Though desktops were initially equipped with the 64-bit version of Windows 7, few clinical applications supported the newer operating system, forcing IT staff to re-configure systems to run on the 32-bit version of Windows 7 instead.

Although the hospital had some 600 kilometres of Cat 7 networking cable, at 1 Gbps bandwidth to the desktop, end points were only equipped for Cat 5 and Cat 6.

"Unfortunately, we inherited a lot of this stuff," Koelmeyer said. "By the time IT came on board, all the applications were actually in build."
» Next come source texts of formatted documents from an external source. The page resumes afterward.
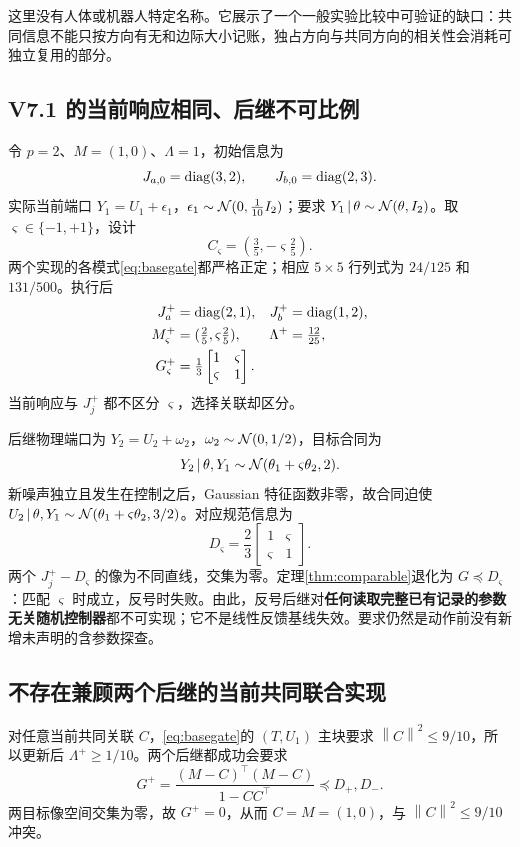 \documentclass[UTF8,fontset=fandol,zihao=5,a4paper]{ctexart}
\newcommand{\norm}[1]{\left\lVert#1\right\rVert}
\theoremstyle{definition}
\theoremstyle{remark}\newtheorem{remark}[theorem]{说明}
\numberwithin{equation}{section}
\begin{document}
这里没有人体或机器人特定名称。它展示了一个一般实验比较中可验证的缺口：共同信息不能只按方向有无和边际大小记账，独占方向与共同方向的相关性会消耗可独立复用的部分。

\subsection{V7.1 的当前响应相同、后继不可比例}
令 $p=2$、$M=(1,0)$、$\Lambda=1$，初始信息为
\[
J_{a,0}=\diag(3,2),\qquad J_{b,0}=\diag(2,3).
\]
实际当前端口 $Y_1=U_1+\epsilon_1$，$\epsilon_1\sim\N(0,\tfrac1{10}I_2)$；要求 $Y_1\given\theta\sim\N(\theta,I_2)$。取 $\varsigma\in\{-1,+1\}$，设计
\begin{equation}
C_\varsigma=(\tfrac35,-\varsigma\tfrac25).
\end{equation}
两个实现的各模式\eqref{eq:basegate}都严格正定；相应 $5\times5$ 行列式为 $24/125$ 和 $131/500$。执行后
\begin{align}
J_a^+&=\diag(2,1),&J_b^+&=\diag(1,2),\\
M_\varsigma^+&=(\tfrac25,\varsigma\tfrac25),&\Lambda^+&=\tfrac{12}{25},\\
G_\varsigma^+&=\tfrac13\begin{bmatrix}1&\varsigma\\\varsigma&1\end{bmatrix}.
\end{align}
当前响应与 $J_j^+$ 都不区分 $\varsigma$，选择关联却区分。

后继物理端口为 $Y_2=U_2+\omega_2$，$\omega_2\sim\N(0,1/2)$，目标合同为
\begin{equation}
Y_2\given\theta,Y_1\sim\N(\theta_1+\varsigma\theta_2,2).
\label{eq:futures}
\end{equation}
新噪声独立且发生在控制之后，Gaussian 特征函数非零，故合同迫使
$U_2\given\theta,Y_1\sim\N(\theta_1+\varsigma\theta_2,3/2)$。对应规范信息为
\begin{equation}
D_\varsigma=\frac23\begin{bmatrix}1&\varsigma\\\varsigma&1\end{bmatrix}.
\end{equation}
两个 $J_j^+-D_\varsigma$ 的像为不同直线，交集为零。定理\ref{thm:comparable}退化为 $G\preceq D_\varsigma$：匹配 $\varsigma$ 时成立，反号时失败。由此，反号后继对\textbf{任何读取完整已有记录的参数无关随机控制器}都不可实现；它不是线性反馈基线失效。要求仍然是动作前没有新增未声明的含参数探查。

\subsection{不存在兼顾两个后继的当前共同联合实现}
对任意当前共同关联 $C$，\eqref{eq:basegate}的 $(T,U_1)$ 主块要求 $\norm C^2\le9/10$，所以更新后 $\Lambda^+\ge1/10$。两个后继都成功会要求
\[
G^+=\frac{(M-C)^\top(M-C)}{1-CC^\top}\preceq D_+,D_-.
\]
两目标像空间交集为零，故 $G^+=0$，从而 $C=M=(1,0)$，与 $\norm C^2\le9/10$ 冲突。
\end{document}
He blamed the sprawl of platforms and applications on a combination of confusion relating to the Dalcross partnership and mismanagement of outsourcers.

"Even [infrastructure vendor] HP had issues with the initial [Dalcross] guys," he said.

Since then, the hospital had become more wary of over-reliance on outsourcers and advice from vendors. However, he allayed blame away from the hospital's current primary outsourcer, Oriel.

"It's not really [Oriel's] fault; there's been a lot of water under the bridge," Koelmeyer said. "We never could have built the hospital in such a short time if we did not have IT outsourced."

High-tech healthcare

Despite its administrative issues, the hospital claims to be one of the most technologically advanced health institutions in Australia.

Koelmeyer said Macquarie University Hospital spent of $3 million a month on IT operations, and an additional $1.5 million in the past year on "nice to have" projects.

Its two on-site data centres contained HP blade servers that were 99 percent virtualised, using HP iSCSI and fibre-channel storage area network technology.

A facility-wide wi-fi network with more than 160 access points provided additional connectivity for VoIP telephony, drug dosage and AeroScout asset tracking systems.

All operating theatres were equipped with Polycom high-definition video conferencing equipment.

Within two months, personal video conferencing would also be enabled on Siemens HiMed patient entertainment units that also served internet access, television, and clinical records.

Staff, patients and their visitors used smartcards to pay for meals and services and staff kept track of their work hours using biometric human resources technology by Kronos.

The team currently faced ten projects, including systems integration, an e-learning implementation and improvements in remote access for clinicians via Citrix virtual desktop technology.